🗒️ Background

Lloyd's of London is an insurance and reinsurance market located in London, England. They develop market analytics for all insurance brokers that do business in the United Kingdom. This consulting project was led by our Managing Partner Saif Bhatti.


🛠️ Challenge

The Lloyd’s City Risk Index shows how much economic output 279 cities would lose annually on average (GDP@Risk) from 22 man-made and natural threats. They collaborated with the University of Cambridge to construct a dataset with 10-year projects for risks from various risks, including adverse weather events, political instability, and market shocks.

This tool featured two views:

  1. External View: Market analytics for the greater market
  2. Internal View: Connecting City Risk Index with proprietary Lloyd's data one internal views that makes use of proprietary Lloyd's data to allow underwriters access to cutting-edge analytics.

The dataset developed features 10-year predictions, but this data is static and is continually going out of date. In order to keep the Internal View dynamic and useful for underwriters in real-time, new data was needed to update the underlying risk models.

💡 Solution

The solution involved developing live risk monitoring by incorporating API feeds for the existing man-made and natural threats the risk models account for. In sourcing this data, he turned to APIs USGS, NOAA, as well as web-scraping news sites like Independent and Times.

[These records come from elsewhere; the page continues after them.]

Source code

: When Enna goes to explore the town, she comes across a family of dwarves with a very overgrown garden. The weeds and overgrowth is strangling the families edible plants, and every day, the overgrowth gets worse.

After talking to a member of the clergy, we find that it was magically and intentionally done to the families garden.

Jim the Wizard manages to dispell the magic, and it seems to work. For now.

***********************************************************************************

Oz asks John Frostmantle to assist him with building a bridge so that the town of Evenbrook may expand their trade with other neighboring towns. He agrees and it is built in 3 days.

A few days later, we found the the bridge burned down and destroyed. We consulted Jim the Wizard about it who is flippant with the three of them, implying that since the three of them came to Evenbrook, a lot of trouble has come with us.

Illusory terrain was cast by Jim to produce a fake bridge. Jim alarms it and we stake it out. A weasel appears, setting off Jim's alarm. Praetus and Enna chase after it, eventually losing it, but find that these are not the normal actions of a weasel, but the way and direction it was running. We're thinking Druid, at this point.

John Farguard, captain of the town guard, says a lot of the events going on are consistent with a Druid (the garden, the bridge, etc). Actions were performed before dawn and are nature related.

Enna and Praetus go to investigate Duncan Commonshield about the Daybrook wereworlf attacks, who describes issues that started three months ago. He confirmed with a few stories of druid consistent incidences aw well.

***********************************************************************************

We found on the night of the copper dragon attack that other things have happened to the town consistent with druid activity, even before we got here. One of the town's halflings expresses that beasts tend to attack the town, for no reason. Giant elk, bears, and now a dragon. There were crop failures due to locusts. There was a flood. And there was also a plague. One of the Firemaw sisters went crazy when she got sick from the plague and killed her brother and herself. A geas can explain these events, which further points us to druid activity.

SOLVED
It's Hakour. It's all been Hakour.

He developed automated data collection and computation upon capture. If this data came from a structured API, it was melded into the data lake. If the data was scraped or extracted in an unstructured manner, then it was first synthesised using NLP methods to determine whether it held specific information that could geographically associate it with a city (within the relevant set of 279 cities), and then tag it with a threat.

These feeds served as live risk monitoring, to help underwriters make use of projection data, as well as incorporate tail-end event.

He also aided Lloyd's in vetting new data vendors and engaging with underwriting teams to gauge use cases and efficacy.


The developed data flow successfully adds live risk monitoring using Python to interact with the relevant APIs and web scraping tasks, ultimately adding to a data lake visualized with Qlik Sense. He contributed to Lloyd’s of London’s City Risk Index v2.0, open for public release.